═══ Data for review ═══

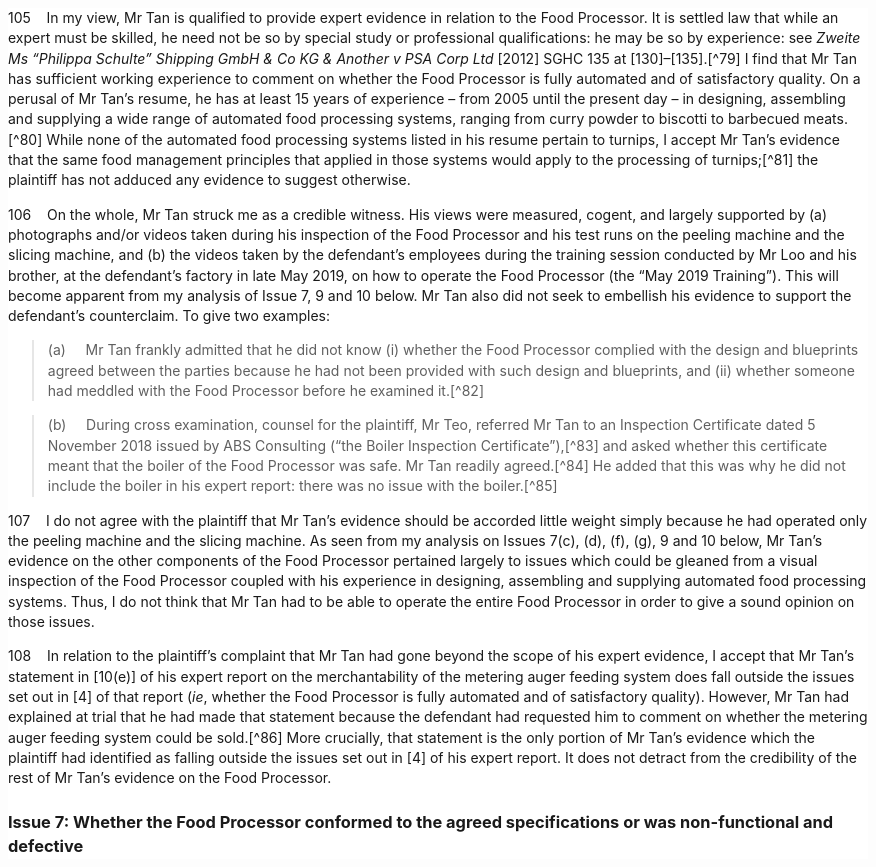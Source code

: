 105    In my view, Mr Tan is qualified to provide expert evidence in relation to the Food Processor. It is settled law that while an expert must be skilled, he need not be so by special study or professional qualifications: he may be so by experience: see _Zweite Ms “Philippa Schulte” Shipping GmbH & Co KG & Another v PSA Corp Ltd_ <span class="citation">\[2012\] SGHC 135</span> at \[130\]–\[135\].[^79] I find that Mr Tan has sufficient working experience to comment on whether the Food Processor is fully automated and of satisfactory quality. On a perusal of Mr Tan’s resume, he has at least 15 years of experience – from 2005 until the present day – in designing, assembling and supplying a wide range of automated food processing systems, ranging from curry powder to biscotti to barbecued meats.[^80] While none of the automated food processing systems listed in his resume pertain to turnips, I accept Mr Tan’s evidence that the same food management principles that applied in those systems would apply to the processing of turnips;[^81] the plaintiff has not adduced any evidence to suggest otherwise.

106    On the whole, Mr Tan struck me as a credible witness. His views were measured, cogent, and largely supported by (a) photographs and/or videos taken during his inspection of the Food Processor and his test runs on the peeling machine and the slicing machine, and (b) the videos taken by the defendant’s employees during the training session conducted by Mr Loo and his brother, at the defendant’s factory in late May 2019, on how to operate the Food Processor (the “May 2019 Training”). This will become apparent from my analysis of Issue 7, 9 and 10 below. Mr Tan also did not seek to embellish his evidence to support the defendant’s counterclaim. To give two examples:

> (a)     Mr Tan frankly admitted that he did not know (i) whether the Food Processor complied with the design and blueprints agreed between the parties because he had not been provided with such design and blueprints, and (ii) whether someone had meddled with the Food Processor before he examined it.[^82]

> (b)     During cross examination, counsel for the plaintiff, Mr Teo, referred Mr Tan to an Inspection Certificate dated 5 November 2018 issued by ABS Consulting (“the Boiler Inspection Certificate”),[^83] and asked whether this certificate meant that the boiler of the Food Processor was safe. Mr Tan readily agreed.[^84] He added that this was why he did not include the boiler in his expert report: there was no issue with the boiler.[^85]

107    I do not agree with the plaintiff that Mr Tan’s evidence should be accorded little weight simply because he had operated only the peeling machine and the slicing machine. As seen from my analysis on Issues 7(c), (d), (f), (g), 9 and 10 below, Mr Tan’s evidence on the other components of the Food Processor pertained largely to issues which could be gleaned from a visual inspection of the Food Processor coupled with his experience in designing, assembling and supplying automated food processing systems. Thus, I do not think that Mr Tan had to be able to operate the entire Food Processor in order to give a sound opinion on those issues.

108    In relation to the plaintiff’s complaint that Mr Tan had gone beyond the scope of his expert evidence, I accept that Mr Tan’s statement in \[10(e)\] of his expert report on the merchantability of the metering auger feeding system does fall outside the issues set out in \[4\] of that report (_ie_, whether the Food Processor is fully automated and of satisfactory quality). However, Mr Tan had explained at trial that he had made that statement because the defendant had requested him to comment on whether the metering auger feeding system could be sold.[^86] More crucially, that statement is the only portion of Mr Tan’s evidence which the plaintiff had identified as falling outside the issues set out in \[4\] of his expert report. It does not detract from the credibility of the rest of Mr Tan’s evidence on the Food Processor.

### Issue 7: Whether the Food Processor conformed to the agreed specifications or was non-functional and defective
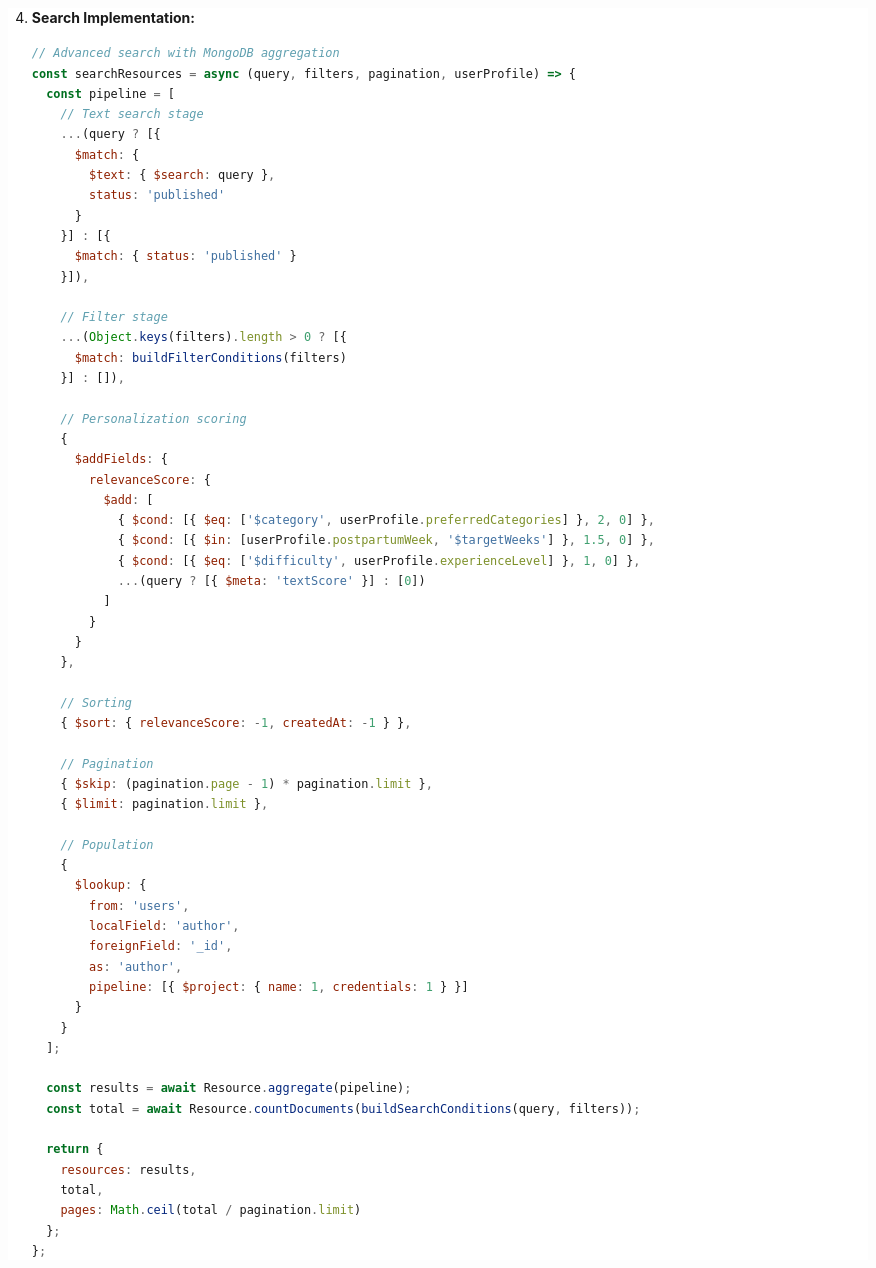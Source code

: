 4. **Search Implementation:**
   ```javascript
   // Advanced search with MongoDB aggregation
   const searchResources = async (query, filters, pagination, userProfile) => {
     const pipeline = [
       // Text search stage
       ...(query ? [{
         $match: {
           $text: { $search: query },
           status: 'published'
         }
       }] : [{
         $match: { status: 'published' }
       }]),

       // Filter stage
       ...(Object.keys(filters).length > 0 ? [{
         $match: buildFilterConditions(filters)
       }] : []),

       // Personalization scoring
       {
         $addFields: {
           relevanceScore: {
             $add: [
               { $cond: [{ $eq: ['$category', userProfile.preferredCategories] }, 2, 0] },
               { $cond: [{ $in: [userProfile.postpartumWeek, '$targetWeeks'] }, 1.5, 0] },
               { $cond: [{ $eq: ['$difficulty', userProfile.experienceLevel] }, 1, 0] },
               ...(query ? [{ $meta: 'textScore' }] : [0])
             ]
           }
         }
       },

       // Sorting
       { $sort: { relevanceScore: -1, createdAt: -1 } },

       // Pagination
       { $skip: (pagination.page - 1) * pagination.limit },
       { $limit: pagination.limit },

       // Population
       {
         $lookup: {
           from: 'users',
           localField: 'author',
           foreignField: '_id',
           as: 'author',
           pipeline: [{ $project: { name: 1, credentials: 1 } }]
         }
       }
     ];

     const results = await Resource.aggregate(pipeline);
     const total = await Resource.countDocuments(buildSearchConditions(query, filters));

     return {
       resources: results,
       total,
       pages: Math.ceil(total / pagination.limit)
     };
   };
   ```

═══
═══ Data for review ═══

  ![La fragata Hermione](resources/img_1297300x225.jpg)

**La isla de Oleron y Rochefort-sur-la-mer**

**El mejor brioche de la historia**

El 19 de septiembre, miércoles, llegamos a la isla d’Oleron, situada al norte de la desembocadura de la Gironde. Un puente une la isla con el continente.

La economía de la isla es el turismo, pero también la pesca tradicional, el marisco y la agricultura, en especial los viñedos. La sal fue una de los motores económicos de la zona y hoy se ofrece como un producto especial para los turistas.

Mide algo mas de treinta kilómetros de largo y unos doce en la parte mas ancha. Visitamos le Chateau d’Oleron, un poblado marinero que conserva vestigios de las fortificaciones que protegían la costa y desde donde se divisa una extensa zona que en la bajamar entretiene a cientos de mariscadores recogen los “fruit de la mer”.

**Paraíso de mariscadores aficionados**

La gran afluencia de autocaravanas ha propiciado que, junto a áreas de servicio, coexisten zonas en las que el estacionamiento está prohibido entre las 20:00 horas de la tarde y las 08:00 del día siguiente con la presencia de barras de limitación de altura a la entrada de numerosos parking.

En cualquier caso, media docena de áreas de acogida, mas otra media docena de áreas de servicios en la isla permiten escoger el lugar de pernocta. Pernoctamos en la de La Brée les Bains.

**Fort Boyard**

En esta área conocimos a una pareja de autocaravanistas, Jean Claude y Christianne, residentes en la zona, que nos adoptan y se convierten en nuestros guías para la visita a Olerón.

═══
═══ Data for review ═══

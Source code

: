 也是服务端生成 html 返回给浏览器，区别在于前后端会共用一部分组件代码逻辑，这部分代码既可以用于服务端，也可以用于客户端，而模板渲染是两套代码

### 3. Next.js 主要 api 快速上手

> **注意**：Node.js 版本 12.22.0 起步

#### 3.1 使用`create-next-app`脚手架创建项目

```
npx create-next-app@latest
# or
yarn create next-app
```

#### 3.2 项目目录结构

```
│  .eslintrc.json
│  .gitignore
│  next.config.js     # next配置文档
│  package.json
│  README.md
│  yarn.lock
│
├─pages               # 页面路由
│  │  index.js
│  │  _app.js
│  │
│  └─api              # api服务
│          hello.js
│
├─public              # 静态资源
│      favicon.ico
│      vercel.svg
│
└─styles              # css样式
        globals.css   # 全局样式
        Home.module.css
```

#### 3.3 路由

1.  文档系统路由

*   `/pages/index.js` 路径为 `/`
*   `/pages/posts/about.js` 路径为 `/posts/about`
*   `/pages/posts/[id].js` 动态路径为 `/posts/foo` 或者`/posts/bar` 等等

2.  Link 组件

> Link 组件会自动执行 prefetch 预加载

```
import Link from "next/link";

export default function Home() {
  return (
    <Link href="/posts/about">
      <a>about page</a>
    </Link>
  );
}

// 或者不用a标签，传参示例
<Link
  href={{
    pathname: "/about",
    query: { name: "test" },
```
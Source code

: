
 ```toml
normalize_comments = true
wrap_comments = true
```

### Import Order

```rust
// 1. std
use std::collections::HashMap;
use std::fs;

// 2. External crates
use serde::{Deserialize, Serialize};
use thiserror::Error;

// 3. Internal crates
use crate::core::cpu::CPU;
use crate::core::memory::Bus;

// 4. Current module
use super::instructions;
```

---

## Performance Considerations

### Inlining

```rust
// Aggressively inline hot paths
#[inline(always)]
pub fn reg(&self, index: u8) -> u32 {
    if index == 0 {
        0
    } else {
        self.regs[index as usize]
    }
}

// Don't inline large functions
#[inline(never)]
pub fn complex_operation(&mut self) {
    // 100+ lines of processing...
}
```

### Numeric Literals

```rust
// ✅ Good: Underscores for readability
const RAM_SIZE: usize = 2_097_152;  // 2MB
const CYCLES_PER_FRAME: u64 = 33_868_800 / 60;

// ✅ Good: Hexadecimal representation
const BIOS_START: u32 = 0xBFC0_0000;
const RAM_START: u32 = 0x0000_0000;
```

═══

* _Work instruction_
Your answer should be a single number: the tally of lines in the entries that include the word "about".

* _Exercise output_
4